> [WORK ORDER]:
Find and return every line of the data that contains the word "their".

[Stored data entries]
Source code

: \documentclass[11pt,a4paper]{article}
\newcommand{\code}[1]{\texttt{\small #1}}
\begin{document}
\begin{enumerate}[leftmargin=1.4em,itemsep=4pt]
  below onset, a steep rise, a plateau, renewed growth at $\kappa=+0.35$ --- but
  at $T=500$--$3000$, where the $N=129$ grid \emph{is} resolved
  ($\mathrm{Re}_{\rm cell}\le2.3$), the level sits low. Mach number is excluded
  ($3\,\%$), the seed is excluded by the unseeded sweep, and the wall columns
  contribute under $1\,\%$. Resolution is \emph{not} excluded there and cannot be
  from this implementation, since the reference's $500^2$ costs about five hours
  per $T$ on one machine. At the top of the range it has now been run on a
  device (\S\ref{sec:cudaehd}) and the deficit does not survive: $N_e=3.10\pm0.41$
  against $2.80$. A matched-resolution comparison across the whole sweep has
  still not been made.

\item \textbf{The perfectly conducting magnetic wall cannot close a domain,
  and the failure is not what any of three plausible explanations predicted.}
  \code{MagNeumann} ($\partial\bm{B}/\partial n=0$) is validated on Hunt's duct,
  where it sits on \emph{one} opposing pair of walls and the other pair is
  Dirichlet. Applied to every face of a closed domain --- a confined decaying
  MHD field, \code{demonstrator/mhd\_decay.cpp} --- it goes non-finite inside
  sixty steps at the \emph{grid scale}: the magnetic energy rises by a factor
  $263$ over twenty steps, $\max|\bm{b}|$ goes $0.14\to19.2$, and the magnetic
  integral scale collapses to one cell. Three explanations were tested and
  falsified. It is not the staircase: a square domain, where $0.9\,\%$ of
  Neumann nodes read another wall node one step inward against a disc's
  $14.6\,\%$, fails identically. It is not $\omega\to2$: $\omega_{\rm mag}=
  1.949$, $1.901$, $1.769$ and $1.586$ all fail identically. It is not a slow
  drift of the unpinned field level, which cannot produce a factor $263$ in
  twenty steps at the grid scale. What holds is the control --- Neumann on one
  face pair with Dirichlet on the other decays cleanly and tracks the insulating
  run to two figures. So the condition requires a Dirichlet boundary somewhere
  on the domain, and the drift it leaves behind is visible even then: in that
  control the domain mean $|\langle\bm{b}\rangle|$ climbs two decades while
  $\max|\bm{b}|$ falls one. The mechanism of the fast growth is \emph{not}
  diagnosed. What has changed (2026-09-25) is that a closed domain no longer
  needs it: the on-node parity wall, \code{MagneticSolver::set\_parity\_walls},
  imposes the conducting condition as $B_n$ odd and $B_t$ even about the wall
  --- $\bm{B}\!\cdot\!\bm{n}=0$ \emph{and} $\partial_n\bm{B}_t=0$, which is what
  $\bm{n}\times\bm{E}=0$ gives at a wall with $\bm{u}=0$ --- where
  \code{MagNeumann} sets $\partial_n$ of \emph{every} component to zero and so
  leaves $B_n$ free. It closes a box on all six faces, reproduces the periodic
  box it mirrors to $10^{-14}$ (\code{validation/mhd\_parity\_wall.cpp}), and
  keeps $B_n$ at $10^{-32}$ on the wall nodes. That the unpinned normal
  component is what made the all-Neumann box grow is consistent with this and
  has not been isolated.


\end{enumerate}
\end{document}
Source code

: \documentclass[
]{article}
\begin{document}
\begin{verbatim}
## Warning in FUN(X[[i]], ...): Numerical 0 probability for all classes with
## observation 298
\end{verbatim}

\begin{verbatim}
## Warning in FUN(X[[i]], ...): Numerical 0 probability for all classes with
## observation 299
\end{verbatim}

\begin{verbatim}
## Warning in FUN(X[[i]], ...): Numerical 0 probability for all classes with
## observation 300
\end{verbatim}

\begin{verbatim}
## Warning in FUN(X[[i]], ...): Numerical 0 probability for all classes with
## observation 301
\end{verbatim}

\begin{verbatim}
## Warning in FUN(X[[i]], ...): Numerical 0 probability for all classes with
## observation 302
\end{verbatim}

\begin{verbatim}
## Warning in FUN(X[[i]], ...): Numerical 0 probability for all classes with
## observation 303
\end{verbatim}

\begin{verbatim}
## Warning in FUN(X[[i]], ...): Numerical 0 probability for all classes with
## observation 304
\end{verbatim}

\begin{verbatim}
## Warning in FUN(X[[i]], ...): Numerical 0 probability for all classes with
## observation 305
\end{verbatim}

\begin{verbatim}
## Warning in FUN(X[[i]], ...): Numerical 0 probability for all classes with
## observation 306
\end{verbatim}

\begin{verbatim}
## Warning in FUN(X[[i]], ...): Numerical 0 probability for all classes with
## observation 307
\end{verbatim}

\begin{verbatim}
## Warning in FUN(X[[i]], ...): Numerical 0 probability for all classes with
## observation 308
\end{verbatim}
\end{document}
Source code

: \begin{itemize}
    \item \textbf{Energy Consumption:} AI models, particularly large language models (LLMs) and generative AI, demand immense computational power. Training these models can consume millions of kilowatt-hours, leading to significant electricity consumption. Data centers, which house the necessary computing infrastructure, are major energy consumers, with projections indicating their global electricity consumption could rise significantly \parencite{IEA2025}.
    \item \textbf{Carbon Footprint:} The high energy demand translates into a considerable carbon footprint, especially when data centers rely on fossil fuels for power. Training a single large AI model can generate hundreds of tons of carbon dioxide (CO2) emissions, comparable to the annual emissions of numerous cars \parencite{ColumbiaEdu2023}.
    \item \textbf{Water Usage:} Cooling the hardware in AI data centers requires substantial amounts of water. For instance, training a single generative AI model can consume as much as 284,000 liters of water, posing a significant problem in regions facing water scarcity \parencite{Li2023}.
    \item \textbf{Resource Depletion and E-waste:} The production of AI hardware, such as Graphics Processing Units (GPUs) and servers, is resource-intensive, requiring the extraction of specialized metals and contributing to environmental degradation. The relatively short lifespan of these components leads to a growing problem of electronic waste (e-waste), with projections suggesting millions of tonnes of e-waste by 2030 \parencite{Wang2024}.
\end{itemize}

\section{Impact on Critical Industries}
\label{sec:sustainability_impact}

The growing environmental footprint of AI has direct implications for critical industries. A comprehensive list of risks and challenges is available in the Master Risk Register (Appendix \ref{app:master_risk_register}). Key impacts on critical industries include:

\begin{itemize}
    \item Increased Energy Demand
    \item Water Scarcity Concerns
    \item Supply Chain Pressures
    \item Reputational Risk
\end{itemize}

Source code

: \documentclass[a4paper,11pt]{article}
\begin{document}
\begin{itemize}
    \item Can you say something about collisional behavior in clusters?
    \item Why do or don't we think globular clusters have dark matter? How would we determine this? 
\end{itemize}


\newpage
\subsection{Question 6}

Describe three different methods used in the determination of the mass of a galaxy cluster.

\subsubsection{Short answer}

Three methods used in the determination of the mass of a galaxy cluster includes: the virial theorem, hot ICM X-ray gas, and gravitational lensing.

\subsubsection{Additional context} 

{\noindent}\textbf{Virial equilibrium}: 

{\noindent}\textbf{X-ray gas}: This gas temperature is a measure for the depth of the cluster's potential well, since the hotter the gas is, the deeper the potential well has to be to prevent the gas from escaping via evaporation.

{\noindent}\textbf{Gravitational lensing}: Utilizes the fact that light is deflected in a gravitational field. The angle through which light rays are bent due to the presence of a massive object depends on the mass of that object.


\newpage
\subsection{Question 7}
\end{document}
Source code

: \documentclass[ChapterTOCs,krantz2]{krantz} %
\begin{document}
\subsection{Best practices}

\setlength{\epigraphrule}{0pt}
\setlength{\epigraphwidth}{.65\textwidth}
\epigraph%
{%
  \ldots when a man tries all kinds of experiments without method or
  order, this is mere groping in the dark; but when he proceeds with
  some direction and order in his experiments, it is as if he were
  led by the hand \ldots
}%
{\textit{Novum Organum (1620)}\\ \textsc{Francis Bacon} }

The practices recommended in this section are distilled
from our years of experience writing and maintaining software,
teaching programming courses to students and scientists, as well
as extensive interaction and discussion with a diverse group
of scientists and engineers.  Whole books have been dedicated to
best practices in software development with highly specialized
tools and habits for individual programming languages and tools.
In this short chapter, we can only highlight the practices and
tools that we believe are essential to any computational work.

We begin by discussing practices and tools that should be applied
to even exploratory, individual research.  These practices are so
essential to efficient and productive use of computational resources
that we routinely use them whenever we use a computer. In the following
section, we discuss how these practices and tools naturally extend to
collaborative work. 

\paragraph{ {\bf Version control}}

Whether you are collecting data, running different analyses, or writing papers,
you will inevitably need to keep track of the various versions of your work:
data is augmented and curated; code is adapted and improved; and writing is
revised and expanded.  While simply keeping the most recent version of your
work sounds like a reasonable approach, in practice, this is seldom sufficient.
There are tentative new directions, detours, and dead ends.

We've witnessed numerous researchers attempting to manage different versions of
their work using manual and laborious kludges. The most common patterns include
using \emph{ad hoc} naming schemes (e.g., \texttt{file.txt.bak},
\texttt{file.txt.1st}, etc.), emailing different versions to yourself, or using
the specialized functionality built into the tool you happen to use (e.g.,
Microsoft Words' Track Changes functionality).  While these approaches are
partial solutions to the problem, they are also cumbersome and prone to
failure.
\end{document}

> [RESPONSE AREA]:
    \item \textbf{Energy Consumption:} AI models, particularly large language models (LLMs) and generative AI, demand immense computational power. Training these models can consume millions of kilowatt-hours, leading to significant electricity consumption. Data centers, which house the necessary computing infrastructure, are major energy consumers, with projections indicating their global electricity consumption could rise significantly \parencite{IEA2025}.
their work using manual and laborious kludges. The most common patterns include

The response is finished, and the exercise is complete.